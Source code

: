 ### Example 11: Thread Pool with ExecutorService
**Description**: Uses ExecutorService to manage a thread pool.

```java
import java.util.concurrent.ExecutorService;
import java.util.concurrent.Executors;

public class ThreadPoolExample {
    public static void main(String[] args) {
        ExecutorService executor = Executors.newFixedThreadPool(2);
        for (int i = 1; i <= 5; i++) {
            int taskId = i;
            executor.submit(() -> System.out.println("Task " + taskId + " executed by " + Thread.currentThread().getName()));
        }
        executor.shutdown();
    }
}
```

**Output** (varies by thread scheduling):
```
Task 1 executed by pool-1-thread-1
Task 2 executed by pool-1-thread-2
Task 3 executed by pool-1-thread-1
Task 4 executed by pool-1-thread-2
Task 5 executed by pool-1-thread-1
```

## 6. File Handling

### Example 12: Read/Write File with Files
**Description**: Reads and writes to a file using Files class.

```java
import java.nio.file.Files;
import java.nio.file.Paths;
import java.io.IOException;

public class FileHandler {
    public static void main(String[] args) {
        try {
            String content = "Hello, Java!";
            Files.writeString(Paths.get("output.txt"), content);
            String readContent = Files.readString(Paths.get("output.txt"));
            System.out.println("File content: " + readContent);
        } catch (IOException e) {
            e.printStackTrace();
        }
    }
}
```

______

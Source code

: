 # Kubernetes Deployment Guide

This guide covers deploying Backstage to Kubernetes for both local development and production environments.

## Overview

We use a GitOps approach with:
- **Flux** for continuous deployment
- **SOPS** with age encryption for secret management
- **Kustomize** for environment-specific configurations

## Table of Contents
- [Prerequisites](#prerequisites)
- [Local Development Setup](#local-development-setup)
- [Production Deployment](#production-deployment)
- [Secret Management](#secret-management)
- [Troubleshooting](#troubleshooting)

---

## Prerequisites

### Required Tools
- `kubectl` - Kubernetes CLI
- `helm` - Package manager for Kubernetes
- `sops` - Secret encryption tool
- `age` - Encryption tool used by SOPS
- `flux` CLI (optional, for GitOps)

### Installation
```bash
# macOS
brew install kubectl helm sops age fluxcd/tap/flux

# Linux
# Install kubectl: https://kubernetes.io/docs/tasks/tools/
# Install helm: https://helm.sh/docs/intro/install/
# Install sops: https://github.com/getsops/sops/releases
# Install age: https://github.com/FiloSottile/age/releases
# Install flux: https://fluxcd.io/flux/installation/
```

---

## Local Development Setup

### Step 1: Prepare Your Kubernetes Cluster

______

▶ **WORK INSTRUCTIONS**
Give the tally of lines in the listing above that contain the string "kubectl", with nothing besides it.

▶ **SOLUTION TO THIS TASK**
3